This past Wednesday, I had the pleasure of attending a tomato sauce canning class that was put on by Slow Food Columbus. The class was taught by Rachel of Hounds in the Kitchen.
To give a brief description of who these folks are, Slow Food is a movement that started in 1989. It’s goal is to get people to not only start cooking for themselves, but to support local suppliers, AND take the time to get to know who the folks are behind your local farms and businesses. It’s a movement to counteract the idea of fast food and to help educate people on where food comes from and how to purchase and eat responsibly. Most places across the US have a Slow Food chapter in their area! If you are interested, take a look at the website to see where your local chapter is located.
Rachel, runs what she calls her Urban Homestead. Rachel, along with her husband and their daughter, grow the majority of their own produce and herbs, they can a lot of sauces, and they just started raising chickens. She is doing what I hope to be doing over the next several years. I just need to learn! And taking a canning class is a start in the right direction.
I was so excited when I found out about this class because I honestly have been wanting to learn how to can for quite sometime. I know that my grandmother used to can along with the majority of my elder relatives. I want to be able to do that too! I fully feel that canning is a handy skill to have. Not only will you be preserving foods that you made, but you are also cutting grocery costs and being environmentally friendly. Other than Rachel, I don’t know anyone who cans so I didn’t really have a way to learn until now.
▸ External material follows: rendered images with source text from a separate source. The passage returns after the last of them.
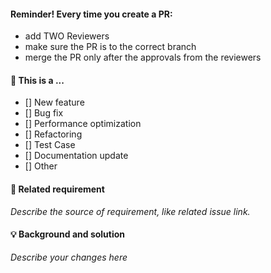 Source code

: #### Reminder! Every time you create a PR:
- add TWO Reviewers
- make sure the PR is to the correct branch
- merge the PR only after the approvals from the reviewers

#### 🤔 This is a ...

- [] New feature
- [] Bug fix
- [] Performance optimization
- [] Refactoring
- [] Test Case
- [] Documentation update
- [] Other

#### 🔗 Related requirement

_Describe the source of requirement, like related issue link._

#### 💡 Background and solution

_Describe your changes here_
The class was held at The Dispatch Kitchen located on the second floor of The North Market. For non-locals, The Dispatch is the local paper and The North Market is a huge market containing local vendors. Here you can buy everything from produce, to meats, to popcorn. Literally a one-stop-shop for all your shopping needs. I was drooling over the fridge with French style doors!
The Dispatch Test Kitchen is equipped for filming purposes, as you can see by the huge lights at the top. I was more interested in the huge beam! I love that wooden beam! It was totally gorgeous and rustic.
Rachel went over the process of canning with us, everything from starting the sauce to the actual canning part. Everybody in the class got to come up and can their own jar! We pulled it out of the water bath, filled the jar, put the lid on, and then set it back in the water bath to cook and sterilize. The jar sizes were pints, and the cooking time once all the jars were back in the pot was 35 minutes.
I learned so much about canning! Stuff I never realized and stuff that I didn’t take into consideration. For example, flavors and herbs intensify the longer something sits. So it’s best not to supercharge a sauce with a ton of flavor right from the start because a few months later when you open it up, it might be way more intense than you want. It’s best to be basic and simple, then doctor the sauce up when you use it.
Also, not all varieties of tomatoes have the same acidity level. The lighter color ones, like the orange ones, have less acidity than say, a huge red variety. And that San Marzanos actually have the least acidity of the red tomatoes!
Admittedly the idea of canning has me both excited and nervous. I really, really, really, want to be able to can my own things. This is what I was excited about learning! However Rachel explained the idea of acidity and that in order for something to be can-able, it must have a certain level of acidity to it. She suggested following a recipe that has been researched and studied several times (like the ones you would find on the Ball website) because they are going to be the most successful. That creating a recipe up on the fly might not be the wisest choice.
This sort of bummed me out a bit. I am the worst at following a recipe. I always want to add my own spin to things, but adjusting the seasoning and ingredients will then adjust the acidity level.
Acidity levels weren’t something that was even on my canning obstacle radar. Now I’m wondering if I would be able to can my salsas and sauce? I’m not sure what their acidity level is and I’m not sure how to find out. My best option, I think, is to research everything first and go from there. I will can something though, I am determined!
If you are interested in canning, Rachel is currently doing a canning series on her site which is filled with loads of information. We were also told that most of the vendors at the local farmer’s markets will hook you up with multiple pounds of tomatoes if you just ask them and give them enough notice. Also, The Greener Grocer, located in The North Market will gladly work with you on getting as many tomatoes as you need for your canning purposes.
Do you can? If you do, what kind of things do you can? If you don’t can, are you interested learning or is it something you have no desire to do?